TASK ITEM — Please copy each line of the records below that holds the word "begin".

DATA —
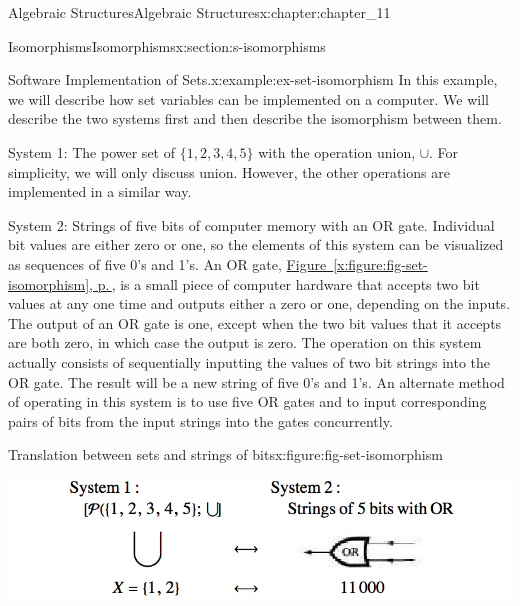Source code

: \documentclass[twoside,10pt,]{book}
\newcommand{\xreffont}{\relax}
\numberwithin{equation}{section}
\begin{document}
\begin{chapterptx}{Algebraic Structures}{}{Algebraic Structures}{}{}{x:chapter:chapter_11}
\begin{sectionptx}{Isomorphisms}{}{Isomorphisms}{}{}{x:section:s-isomorphisms}
\begin{introduction}{}
\begin{example}{Software Implementation of Sets.}{x:example:ex-set-isomorphism}%
In this example, we will describe how set  variables can be implemented on a computer. We will describe the two systems first and then describe the isomorphism between them.%
\par
System 1: The power set of \(\{1, 2, 3, 4, 5\}\) with the operation union, \(\cup\). For simplicity, we will only discuss union. However, the other operations are implemented in a similar way.%
\par
System 2: Strings of five bits of computer memory with an OR gate. Individual bit values are either zero or one, so the elements of this system can be visualized as sequences of five 0's and 1's. An OR gate, \hyperref[x:figure:fig-set-isomorphism]{Figure~{\xreffont\ref{x:figure:fig-set-isomorphism}}, p.\,\pageref{x:figure:fig-set-isomorphism}}, is a small piece of computer hardware that accepts two bit values at any one time and outputs either a zero or one, depending on the inputs. The output of an OR gate is one, except when the two bit values that it accepts are both zero, in which case the output is zero. The operation on this system actually consists of sequentially inputting the values of two bit strings into the OR gate. The result will be a new string of five 0's and 1's. An alternate method of operating in this system is to use five OR gates and to input corresponding pairs of bits from the input strings into the gates concurrently.%
\begin{figureptx}{Translation between sets and strings of bits}{x:figure:fig-set-isomorphism}{}%
\begin{image}{0.15}{0.7}{0.15}%
\includegraphics[width=\linewidth]{images/fig-set-isomorphism.png}
\end{image}%
\tcblower
\end{figureptx}%

\end{example}
\end{introduction}
\end{sectionptx}
\end{chapterptx}
\end{document}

SOLUTION TO THIS TASK —
\begin{document}
\begin{chapterptx}{Algebraic Structures}{}{Algebraic Structures}{}{}{x:chapter:chapter_11}
\begin{sectionptx}{Isomorphisms}{}{Isomorphisms}{}{}{x:section:s-isomorphisms}
\begin{introduction}{}
\begin{example}{Software Implementation of Sets.}{x:example:ex-set-isomorphism}%
\begin{figureptx}{Translation between sets and strings of bits}{x:figure:fig-set-isomorphism}{}%
\begin{image}{0.15}{0.7}{0.15}%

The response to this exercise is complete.